En arrivant, j’ai de suite pensé à ma ville natale. Je retrouvais enfin mes montagnes, le bleu de l’océan… j’étais chez moi. Nous pouvions poser nos valises avec le cœur rempli de promesses.

On me pose souvent cette question : « Mais pourquoi avoir tout quitté pour venir vivre ici ? » Mais doit-il y avoir de bonnes raisons ? Mon conjoint est né en Thaïlande, il est originaire du Laos, ses parents ont fui la guerre pour venir vivre en France. De mon côté, je suis née à Nice, mon grand-père italien ayant quitté la misère de son pays pour trouver du travail en France. Notre fils est né à Paris. Je suppose que les désirs d’immigration sont ancrés dans nos histoires familiales. Le Canada nous tendait les bras, nous voilà
tous les trois à Vancouver.

Du voyage au projet de vie

À l’euphorie et l’enthousiasme des premiers mois de découvertes de la ville et de ce nouveau pays, succèdent les difficultés, le mal du pays et le manque des proches. Alors je commence à être déçue, je me surprends à critiquer, à blâmer, mais au fond pour de mauvaises raisons. Heureusement ça finit par passer. On s’adapte alors et on apprend à sonder le cœur des bonnes personnes qui nous redonneront foi en notre aventure et nous emmèneront sur le bon chemin. Les Rocheuses ne sont pas les Alpes, le Pacifique n’est pas la mer Méditerranée. Il ne faut pas comparer quand on voyage, l’essentiel n’est pas juste de découvrir de nouveaux paysages mais d’embrasser ce nouveau regard, celui à partir duquel tout reprend forme, et c’est à ce moment-là que commence l’autre voyage, celui de l’amour réel d’un lieu.
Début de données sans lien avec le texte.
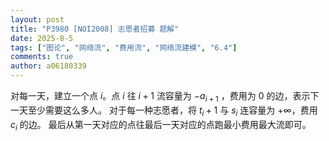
 ```yaml
---
layout: post
title: "P3980 [NOI2008] 志愿者招募 题解"
date: 2025-8-5
tags: ["图论", "网络流", "费用流", "网络流建模", "6.4"]
comments: true
author: a06180339
---
```


对每一天，建立一个点 $i$。点 $i$ 往 $i + 1$ 流容量为 $-a_{i+1}$ ，费用为 0 的边，表示下一天至少需要这么多人。
对于每一种志愿者，将 $t_i + 1$ 与 $s_i$ 连容量为 $+\infty$，费用 $c_i$ 的边。
最后从第一天对应的点往最后一天对应的点跑最小费用最大流即可。

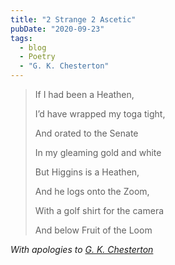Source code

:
 ```yaml
---
title: "2 Strange 2 Ascetic"
pubDate: "2020-09-23"
tags:
  - blog
  - Poetry
  - "G. K. Chesterton"
---
```


> If I had been a Heathen,
>
> I’d have wrapped my toga tight,
>
> And orated to the Senate
>
> In my gleaming gold and white
>
> But Higgins is a Heathen,
>
> And he logs onto the Zoom,
>
> With a golf shirt for the camera
>
> And below Fruit of the Loom

_With apologies to [G. K. Chesterton](https://www.chesterton.org/the-song-of-the-strange-ascetic/)_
Mais soudain est arrivée cette épidémie, tout s’est arrêté. Après l’effroi, il a fallu continuer à vivre. Et là, au cœur de cet hiver forcé et prolongé, est revenue cette question encore plus forte « Mais enfin, pourquoi avoir tout quitté et être partis si loin de notre famille, nos amis ? » Oui, nous nous sommes sentis encore plus coupés
de nos proches sans possibilité d’aller les voir ou eux de venir à nous. Mais paradoxalement, traverser avec courage et fragilité ces longs mois nous a donné une force et une liberté intérieures insoupçonnées.

Heureusement que nous avons eu plus d’une année pour construire ces liens avec notre nouveau pays d’accueil. Ses lacs, ses plages, ses forêts, les sourires des gens (qui se font plus rares aujourd’hui malheureusement avec le port du masque) me remplissent toujours le cœur comme jamais et je m’enracine un peu plus à chaque fois.
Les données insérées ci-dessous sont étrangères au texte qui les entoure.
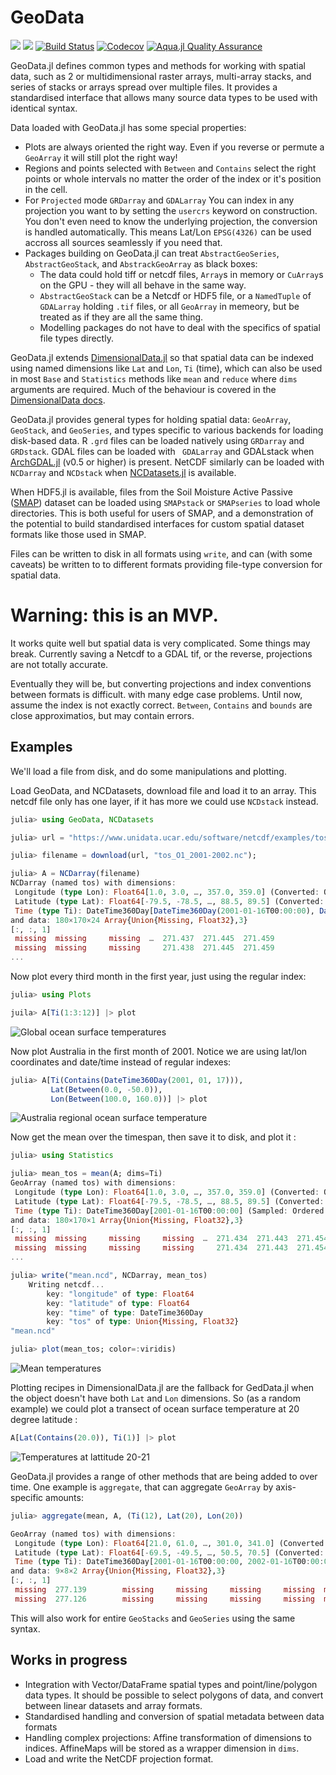 # GeoData

[![](https://img.shields.io/badge/docs-stable-blue.svg)](https://rafaqz.github.io/GeoData.jl/stable)
[![](https://img.shields.io/badge/docs-dev-blue.svg)](https://rafaqz.github.io/GeoData.jl/dev)
[![Build Status](https://travis-ci.org/rafaqz/GeoData.jl.svg?branch=master)](https://travis-ci.org/rafaqz/GeoData.jl)
[![Codecov](https://codecov.io/gh/rafaqz/GeoData.jl/branch/master/graph/badge.svg)](https://codecov.io/gh/rafaqz/GeoData.jl)
[![Aqua.jl Quality Assurance](https://img.shields.io/badge/Aquajl-%F0%9F%8C%A2-aqua.svg)](https://github.com/JuliaTesting/Aqua.jl)

GeoData.jl defines common types and methods for working with spatial data,
such as 2 or multidimensional raster arrays, multi-array stacks, and series of
stacks or arrays spread over multiple files. It provides a standardised
interface that allows many source data types to be used with identical syntax.

Data loaded with GeoData.jl has some special properties:

- Plots are always oriented the right way. Even if you reverse or permute a `GeoArray` it will still plot the right way!
- Regions and points selected with `Between` and `Contains` select the right points or whole intervals 
  no matter the order of the index or it's position in the cell.
- For `Projected` mode `GRDarray` and `GDALarray` You can index in any projection you want to by setting the 
  `usercrs` keyword on construction. You don't even need to know the underlying projection, the conversion is 
  handled automatically. This means Lat/Lon `EPSG(4326)` can be used accross all sources seamlessly if you need that.
- Packages building on GeoData.jl can treat `AbstractGeoSeries`, `AbstractGeoStack`, and `AbstrackGeoArray`
  as black boxes:
  - The data could hold tiff or netcdf files, `Array`s in memory or `CuArray`s on the GPU - they
    will all behave in the same way.
  - `AbstractGeoStack` can be a Netcdf or HDF5 file, or a `NamedTuple` of `GDALarray` holding `.tif` files,
    or all `GeoArray` in memeory, but be treated as if they are all the same thing.
  - Modelling packages do not have to deal with the specifics of spatial file types directly.
  

GeoData.jl extends
[DimensionalData.jl](https://github.com/rafaqz/DimensionalData.jl) so that
spatial data can be indexed using named dimensions like `Lat` and `Lon`, `Ti`
(time), which can also be used in most `Base` and `Statistics` methods like
`mean` and `reduce` where `dims` arguments are required. Much of the behaviour
is covered in the [DimensionalData
docs](https://rafaqz.github.io/DimensionalData.jl/stable/).

GeoData.jl provides general types for holding spatial data: `GeoArray`, `GeoStack`, 
and `GeoSeries`, and types specific to various backends for loading disk-based data.
R `.grd` files can be loaded natively using `GRDarray` and `GRDstack`. 
GDAL files can be loaded with ` GDALarray` and GDALstack when 
[ArchGDAL.jl](https://github.com/yeesian/ArchGDAL.jl) (v0.5 or higher) is present. 
NetCDF similarly can be loaded with `NCDarray` and `NCDstack` when
[NCDatasets.jl](https://github.com/Alexander-Barth/NCDatasets.jl) is available.

When HDF5.jl is available, files from the Soil Moisture Active Passive
([SMAP](https://smap.jpl.nasa.gov/)) dataset can be loaded using `SMAPstack`
or `SMAPseries` to load whole directories. This is both useful for users of
SMAP, and a demonstration of the potential to build standardised interfaces 
for custom spatial dataset formats like those used in SMAP.

Files can be written to disk in all formats using `write`, and can (with some caveats)
be written to to different formats providing file-type conversion for spatial data.


# Warning: this is an MVP. 

It works quite well but spatial data is very complicated. Some things may break.
Currently saving a Netcdf to a GDAL tif, or the reverse, projections are not totally accurate.

Eventually they will be, but converting projections and index conventions between formats
is difficult. with many edge case problems. Until now, assume the index is not exactly correct.
`Between`, `Contains` and `bounds` are close approximatios, but may contain errors.

## Examples

We'll load a file from disk, and do some manipulations and plotting.

Load GeoData, and NCDatasets, download file and load it to 
an array. This netcdf file only has one layer, if it has more we 
could use `NCDstack` instead.

```julia
julia> using GeoData, NCDatasets

julia> url = "https://www.unidata.ucar.edu/software/netcdf/examples/tos_O1_2001-2002.nc";

julia> filename = download(url, "tos_O1_2001-2002.nc");

julia> A = NCDarray(filename)
NCDarray (named tos) with dimensions:
 Longitude (type Lon): Float64[1.0, 3.0, …, 357.0, 359.0] (Converted: Ordered Regular Intervals)
 Latitude (type Lat): Float64[-79.5, -78.5, …, 88.5, 89.5] (Converted: Ordered Regular Intervals)
 Time (type Ti): DateTime360Day[DateTime360Day(2001-01-16T00:00:00), DateTime360Day(2001-02-16T00:00:00), …, DateTime360Day(2002-11-16T00:00:00), DateTime360Day(2002-12-16T00:00:00)] (Sampled: Ordered Irregular Intervals)
and data: 180×170×24 Array{Union{Missing, Float32},3}
[:, :, 1]
 missing  missing     missing  …  271.437  271.445  271.459
 missing  missing     missing     271.438  271.445  271.459
...
```

Now plot every third month in the first year, just using the regular index:

```julia
julia> using Plots

juila> A[Ti(1:3:12)] |> plot
```

![Global ocean surface temperatures](https://raw.githubusercontent.com/rafaqz/GeoData.jl/media/four_pane_map.png)

Now plot Australia in the first month of 2001. Notice we are using lat/lon coordinates 
and date/time instead of regular indexes:

```julia
julia> A[Ti(Contains(DateTime360Day(2001, 01, 17))), 
         Lat(Between(0.0, -50.0)), 
         Lon(Between(100.0, 160.0))] |> plot
```

![Australia regional ocean surface temperature](https://raw.githubusercontent.com/rafaqz/GeoData.jl/media/aus.png)

Now get the mean over the timespan, then save it to disk, and plot it :

```julia
julia> using Statistics

julia> mean_tos = mean(A; dims=Ti)
GeoArray (named tos) with dimensions:
 Longitude (type Lon): Float64[1.0, 3.0, …, 357.0, 359.0] (Converted: Ordered Regular Intervals)
 Latitude (type Lat): Float64[-79.5, -78.5, …, 88.5, 89.5] (Converted: Ordered Regular Intervals)
 Time (type Ti): DateTime360Day[2001-01-16T00:00:00] (Sampled: Ordered Irregular Intervals)
and data: 180×170×1 Array{Union{Missing, Float32},3}
[:, :, 1]
 missing  missing     missing     missing  …  271.434  271.443  271.454
 missing  missing     missing     missing     271.434  271.443  271.454
...

julia> write("mean.ncd", NCDarray, mean_tos)
    Writing netcdf...
        key: "longitude" of type: Float64
        key: "latitude" of type: Float64
        key: "time" of type: DateTime360Day
        key: "tos" of type: Union{Missing, Float32}
"mean.ncd"

julia> plot(mean_tos; color=:viridis) 
```

![Mean temperatures](https://raw.githubusercontent.com/rafaqz/GeoData.jl/media/mean.png)

Plotting recipes in DimensionalData.jl are the fallback for GedData.jl when 
the object doesn't have both `Lat` and `Lon` dimensions. So (as a random example) we 
could plot a transect of ocean surface temperature at 20 degree latitude :

```julia
A[Lat(Contains(20.0)), Ti(1)] |> plot
```

![Temperatures at lattitude 20-21](https://raw.githubusercontent.com/rafaqz/GeoData.jl/media/lat_20.png)


GeoData.jl provides a range of other methods that are being added to over time.
One example is `aggregate`, that can aggregate `GeoArray` by axis-specific amounts:

```julia
julia> aggregate(mean, A, (Ti(12), Lat(20), Lon(20))

GeoArray (named tos) with dimensions:
 Longitude (type Lon): Float64[21.0, 61.0, …, 301.0, 341.0] (Converted: Ordered Regular Intervals)
 Latitude (type Lat): Float64[-69.5, -49.5, …, 50.5, 70.5] (Converted: Ordered Regular Intervals)
 Time (type Ti): DateTime360Day[2001-01-16T00:00:00, 2002-01-16T00:00:00] (Sampled: Ordered Irregular Intervals)
and data: 9×8×2 Array{Union{Missing, Float32},3}
[:, :, 1]
 missing  277.139        missing     missing     missing     missing  missing  missing
 missing  277.126        missing     missing     missing     missing  missing  missing
```

This will also work for entire `GeoStacks` and `GeoSeries` using the same syntax.



## Works in progress

- Integration with Vector/DataFrame spatial types and point/line/polygon data
  types. It should be possible to select polygons of data, and convert between
  linear datasets and array formats.
- Standardised handling and conversion of spatial metadata between data formats
- Handling complex projections: Affine transformation of dimensions to indices.
  AffineMaps will be stored as a wrapper dimension in `dims`.
- Load and write the NetCDF projection format.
Mon amour pour toi Vancouver se vit en ce moment dans la douleur. La douleur de ne pas pouvoir voir les gens que j’aime en France. Mais encore une fois, je n’aime pas ce qui est facile. Ce sont les routes les plus difficiles qui mènent aux plus beaux sommets et aux plus beaux paysages. Savoir sortir de sa zone de confort tous les jours, pour continuer à apprendre et grandir, voilà l’exemple que je veux donner à mon fils. Arrivera un jour où il me demandera « on a fait quoi en 2020 quand tout a basculé ? ». Je ne pourrai pas m’imaginer lui répondre « on a renoncé ». Alors oui je vais rester, pour toi Canada, car j’ose à penser que tu as aussi un peu besoin de nous. Il paraît que le plus beau voyage est celui que l’on n’a pas encore fait, alors le meilleur est à venir, je veux être confiante, il le faut.